Поспорили мы с ним о тексте «Поэмы». Он почему-то хочет взять за основу своего издания – экземпляр 1963 г., подаренный ему АА со словами, что это, дескать, окончательный. Ну, а 64 г. – для «Бега Времени»?
Я ему обещала послать 64 г., да еще примечания – и потом ужаснулась времени, которое нужно будет на это истратить: перепечатка, вычитка.
Сомнительно молчит Друян.
15/III 68. В Чехословакии чудеса. Сердце болит от тревоги.

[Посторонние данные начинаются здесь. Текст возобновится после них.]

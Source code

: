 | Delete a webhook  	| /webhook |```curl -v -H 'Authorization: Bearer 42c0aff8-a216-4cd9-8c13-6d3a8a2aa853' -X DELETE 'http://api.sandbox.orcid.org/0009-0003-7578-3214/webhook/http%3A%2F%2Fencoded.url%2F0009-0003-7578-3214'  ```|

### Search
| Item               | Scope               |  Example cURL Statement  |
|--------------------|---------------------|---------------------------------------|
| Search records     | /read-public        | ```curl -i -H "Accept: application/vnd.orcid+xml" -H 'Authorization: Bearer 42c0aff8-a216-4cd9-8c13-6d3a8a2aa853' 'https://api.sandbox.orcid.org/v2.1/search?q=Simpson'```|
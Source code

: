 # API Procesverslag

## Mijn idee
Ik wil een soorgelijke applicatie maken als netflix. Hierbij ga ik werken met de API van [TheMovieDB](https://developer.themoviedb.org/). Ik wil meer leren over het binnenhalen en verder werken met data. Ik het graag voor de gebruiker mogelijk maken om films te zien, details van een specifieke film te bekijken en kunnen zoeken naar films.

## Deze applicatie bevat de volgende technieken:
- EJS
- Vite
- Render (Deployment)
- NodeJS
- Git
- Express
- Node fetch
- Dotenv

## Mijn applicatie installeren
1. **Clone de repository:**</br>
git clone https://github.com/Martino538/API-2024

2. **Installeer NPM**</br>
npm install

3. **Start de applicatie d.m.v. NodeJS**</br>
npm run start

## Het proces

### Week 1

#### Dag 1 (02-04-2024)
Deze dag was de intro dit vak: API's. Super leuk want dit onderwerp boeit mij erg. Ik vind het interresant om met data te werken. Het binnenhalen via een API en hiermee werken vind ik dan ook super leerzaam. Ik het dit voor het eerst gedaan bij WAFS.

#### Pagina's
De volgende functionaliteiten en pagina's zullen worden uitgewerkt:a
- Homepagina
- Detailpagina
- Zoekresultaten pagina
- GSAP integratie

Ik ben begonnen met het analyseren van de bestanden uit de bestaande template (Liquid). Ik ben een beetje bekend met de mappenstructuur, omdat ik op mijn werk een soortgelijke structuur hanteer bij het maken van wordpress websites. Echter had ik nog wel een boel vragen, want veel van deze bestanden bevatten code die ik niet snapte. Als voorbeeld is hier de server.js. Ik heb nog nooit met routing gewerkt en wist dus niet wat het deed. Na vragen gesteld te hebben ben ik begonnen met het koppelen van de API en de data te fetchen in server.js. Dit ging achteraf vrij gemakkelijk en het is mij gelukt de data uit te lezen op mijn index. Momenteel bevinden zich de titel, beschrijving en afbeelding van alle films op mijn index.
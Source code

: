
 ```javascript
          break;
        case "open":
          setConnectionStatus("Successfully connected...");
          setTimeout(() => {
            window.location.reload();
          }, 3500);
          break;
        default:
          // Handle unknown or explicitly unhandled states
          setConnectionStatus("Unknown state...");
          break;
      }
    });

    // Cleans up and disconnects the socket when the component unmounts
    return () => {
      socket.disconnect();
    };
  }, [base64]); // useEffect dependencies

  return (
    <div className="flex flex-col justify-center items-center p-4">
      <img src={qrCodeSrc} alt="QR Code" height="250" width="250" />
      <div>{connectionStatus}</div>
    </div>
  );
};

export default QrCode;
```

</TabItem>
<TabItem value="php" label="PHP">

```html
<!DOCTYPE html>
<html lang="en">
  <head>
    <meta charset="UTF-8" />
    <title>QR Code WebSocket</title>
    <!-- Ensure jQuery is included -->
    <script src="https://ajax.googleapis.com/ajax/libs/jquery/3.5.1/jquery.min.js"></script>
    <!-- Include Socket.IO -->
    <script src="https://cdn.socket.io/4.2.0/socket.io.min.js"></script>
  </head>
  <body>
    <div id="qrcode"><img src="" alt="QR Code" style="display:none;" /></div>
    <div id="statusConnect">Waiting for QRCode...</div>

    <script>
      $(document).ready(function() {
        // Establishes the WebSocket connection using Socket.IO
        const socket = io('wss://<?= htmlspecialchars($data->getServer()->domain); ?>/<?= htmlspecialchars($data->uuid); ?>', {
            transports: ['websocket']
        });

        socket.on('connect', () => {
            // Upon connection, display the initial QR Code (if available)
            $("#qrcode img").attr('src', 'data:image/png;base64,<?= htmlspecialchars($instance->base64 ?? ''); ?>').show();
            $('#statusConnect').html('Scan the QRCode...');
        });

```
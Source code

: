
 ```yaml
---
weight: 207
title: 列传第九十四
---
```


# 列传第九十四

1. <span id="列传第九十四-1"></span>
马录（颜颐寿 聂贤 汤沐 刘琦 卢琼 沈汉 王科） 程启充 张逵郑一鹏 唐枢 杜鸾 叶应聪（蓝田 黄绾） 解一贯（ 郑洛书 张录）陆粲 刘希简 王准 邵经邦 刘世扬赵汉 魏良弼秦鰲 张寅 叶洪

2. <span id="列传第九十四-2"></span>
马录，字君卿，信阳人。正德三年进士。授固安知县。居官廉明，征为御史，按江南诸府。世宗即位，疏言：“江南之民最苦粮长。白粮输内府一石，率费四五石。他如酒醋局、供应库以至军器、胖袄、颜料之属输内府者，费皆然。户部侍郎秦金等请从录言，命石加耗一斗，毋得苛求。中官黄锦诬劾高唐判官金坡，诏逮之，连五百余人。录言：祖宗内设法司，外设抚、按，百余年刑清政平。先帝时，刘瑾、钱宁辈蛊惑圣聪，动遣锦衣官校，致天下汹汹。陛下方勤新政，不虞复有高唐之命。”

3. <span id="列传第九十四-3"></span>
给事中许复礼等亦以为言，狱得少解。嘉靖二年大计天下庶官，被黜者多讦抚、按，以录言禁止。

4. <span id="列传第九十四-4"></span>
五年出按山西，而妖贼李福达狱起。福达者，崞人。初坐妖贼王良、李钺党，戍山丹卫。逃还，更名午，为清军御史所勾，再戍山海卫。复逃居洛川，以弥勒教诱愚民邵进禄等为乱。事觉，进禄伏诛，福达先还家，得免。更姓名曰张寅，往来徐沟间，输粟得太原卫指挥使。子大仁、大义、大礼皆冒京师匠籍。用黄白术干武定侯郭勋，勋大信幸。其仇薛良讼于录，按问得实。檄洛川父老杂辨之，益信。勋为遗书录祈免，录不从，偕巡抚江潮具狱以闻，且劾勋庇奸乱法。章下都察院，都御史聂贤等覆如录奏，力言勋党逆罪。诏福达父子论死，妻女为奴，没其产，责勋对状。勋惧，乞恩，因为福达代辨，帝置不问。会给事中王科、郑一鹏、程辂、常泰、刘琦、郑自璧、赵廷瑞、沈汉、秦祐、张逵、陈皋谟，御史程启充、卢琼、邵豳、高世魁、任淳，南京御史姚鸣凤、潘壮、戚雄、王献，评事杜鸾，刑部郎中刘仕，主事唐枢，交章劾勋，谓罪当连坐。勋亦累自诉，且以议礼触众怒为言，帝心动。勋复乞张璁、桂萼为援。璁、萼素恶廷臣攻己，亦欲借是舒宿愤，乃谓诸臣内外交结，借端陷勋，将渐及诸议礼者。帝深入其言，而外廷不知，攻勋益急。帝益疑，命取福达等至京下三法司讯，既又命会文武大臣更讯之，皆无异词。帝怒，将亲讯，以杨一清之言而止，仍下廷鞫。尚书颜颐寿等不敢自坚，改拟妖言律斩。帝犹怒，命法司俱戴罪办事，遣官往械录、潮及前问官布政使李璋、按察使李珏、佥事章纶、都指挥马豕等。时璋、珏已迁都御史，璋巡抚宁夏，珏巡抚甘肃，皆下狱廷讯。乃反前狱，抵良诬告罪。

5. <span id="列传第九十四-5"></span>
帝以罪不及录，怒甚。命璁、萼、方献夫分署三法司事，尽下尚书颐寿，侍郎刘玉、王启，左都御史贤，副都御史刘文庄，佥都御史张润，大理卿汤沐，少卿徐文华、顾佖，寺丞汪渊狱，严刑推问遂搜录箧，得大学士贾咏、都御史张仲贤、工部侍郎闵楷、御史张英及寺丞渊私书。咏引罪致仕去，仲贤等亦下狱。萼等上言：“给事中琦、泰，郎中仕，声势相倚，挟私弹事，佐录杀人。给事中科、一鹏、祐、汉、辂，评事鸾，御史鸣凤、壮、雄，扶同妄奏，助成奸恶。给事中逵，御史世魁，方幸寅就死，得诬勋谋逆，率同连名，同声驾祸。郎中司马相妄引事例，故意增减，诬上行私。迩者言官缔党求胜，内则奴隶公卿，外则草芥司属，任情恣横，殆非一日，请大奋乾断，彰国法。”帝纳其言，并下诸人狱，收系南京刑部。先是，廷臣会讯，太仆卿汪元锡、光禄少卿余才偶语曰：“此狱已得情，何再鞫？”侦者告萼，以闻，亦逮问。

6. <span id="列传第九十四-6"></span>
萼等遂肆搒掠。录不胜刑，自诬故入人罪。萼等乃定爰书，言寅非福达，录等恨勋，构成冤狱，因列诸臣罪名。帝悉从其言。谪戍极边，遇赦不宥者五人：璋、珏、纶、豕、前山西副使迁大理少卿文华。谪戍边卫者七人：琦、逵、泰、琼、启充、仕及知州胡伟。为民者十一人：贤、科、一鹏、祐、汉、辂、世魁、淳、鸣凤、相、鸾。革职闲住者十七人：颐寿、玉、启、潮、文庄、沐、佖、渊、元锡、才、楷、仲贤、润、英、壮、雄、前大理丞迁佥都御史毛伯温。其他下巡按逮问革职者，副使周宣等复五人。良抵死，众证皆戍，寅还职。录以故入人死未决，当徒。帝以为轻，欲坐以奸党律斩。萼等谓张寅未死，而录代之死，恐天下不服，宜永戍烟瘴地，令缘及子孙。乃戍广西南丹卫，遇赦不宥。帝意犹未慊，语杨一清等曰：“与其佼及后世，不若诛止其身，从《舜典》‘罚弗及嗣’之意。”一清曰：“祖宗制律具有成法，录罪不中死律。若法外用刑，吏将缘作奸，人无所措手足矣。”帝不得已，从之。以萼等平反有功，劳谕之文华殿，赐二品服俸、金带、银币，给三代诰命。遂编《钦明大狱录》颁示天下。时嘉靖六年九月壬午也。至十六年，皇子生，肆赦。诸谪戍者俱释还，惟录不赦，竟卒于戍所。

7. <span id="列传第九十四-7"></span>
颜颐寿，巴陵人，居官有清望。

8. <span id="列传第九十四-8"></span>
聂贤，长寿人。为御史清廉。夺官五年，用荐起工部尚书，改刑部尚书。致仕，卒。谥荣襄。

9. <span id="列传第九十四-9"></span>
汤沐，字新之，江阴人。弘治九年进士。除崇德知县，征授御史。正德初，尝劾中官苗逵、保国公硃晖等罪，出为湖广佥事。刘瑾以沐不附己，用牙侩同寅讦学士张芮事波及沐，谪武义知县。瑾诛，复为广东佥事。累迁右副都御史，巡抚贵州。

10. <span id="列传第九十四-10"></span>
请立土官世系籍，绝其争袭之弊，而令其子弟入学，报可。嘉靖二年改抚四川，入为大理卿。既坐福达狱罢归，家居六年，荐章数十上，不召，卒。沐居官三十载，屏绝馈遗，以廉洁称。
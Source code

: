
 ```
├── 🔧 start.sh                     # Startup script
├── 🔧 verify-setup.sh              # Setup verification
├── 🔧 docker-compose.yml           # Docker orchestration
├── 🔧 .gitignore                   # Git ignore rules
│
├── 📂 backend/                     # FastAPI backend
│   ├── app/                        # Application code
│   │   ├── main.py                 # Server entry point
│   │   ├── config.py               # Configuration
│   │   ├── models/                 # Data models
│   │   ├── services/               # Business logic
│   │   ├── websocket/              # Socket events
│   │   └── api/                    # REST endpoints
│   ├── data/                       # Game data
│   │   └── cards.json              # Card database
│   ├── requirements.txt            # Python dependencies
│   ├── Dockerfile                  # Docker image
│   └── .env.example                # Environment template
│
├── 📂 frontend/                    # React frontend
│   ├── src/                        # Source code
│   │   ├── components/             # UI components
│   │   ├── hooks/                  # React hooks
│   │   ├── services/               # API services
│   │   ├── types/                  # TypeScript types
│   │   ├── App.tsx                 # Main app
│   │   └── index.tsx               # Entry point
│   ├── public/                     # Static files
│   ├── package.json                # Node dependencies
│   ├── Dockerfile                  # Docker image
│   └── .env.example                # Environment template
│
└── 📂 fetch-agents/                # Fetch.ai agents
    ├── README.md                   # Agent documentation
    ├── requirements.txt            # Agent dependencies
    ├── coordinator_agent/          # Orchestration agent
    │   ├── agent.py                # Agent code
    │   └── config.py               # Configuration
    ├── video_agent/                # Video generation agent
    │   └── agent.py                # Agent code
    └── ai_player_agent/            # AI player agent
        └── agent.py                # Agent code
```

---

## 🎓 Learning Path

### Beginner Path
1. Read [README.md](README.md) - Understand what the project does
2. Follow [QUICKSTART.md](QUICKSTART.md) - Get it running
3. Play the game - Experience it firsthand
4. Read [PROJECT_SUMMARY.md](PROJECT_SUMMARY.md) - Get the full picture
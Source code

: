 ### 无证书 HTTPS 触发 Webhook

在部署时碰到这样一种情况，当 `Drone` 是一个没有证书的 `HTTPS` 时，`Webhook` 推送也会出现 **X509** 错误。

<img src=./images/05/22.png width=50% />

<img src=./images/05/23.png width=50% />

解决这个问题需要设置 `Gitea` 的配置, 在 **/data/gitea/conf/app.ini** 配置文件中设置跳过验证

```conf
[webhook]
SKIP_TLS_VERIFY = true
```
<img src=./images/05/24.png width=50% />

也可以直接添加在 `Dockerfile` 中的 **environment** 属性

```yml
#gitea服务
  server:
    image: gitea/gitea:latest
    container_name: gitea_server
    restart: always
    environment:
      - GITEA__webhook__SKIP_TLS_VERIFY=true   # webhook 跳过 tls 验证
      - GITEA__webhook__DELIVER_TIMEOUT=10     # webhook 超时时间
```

В Польше трагедия – опять все та же, та же – которое уже поколение. И сердце заходится.
19/III 68. Странный человек Атаров.
По давнему уговору я дала ему прочесть – послала явившегося, наконец, Сашу – свои «Записки». Буря восторгов. И тут же требование: включить в текст все упоминаемые стихи (вплоть до Тютчева и Баратынского!).
Стихи (но не Тютчева и Баратынского) Ахматовой вероятно в самом деле надо дать – в Приложении. Хотя, мне кажется, вся эта вещь вообще может быть интересна только тем, кто знает Ахматову наизусть. Нет, если и давать, то только ненапечатанное… Не давать же – «Перо задело за верх экипажа…»
22/III 68 . Отставка Новотного – счастье, которому мешает радоваться гнусная, провокаторская, сталинская, тошнотворная речь Гомулки[1].
28/III 68 . Кругом – исключения из партии. Начали, но, кажется, еще не кончили исключать Л. З. [Копелева].
Речь Гомулки взята на вооружение. Я жду всяких мер против себя. Логично, расправясь с партийными, заняться беспартийными, наконец.
Боюсь за книгу АА. Как бы ее не распотрошили.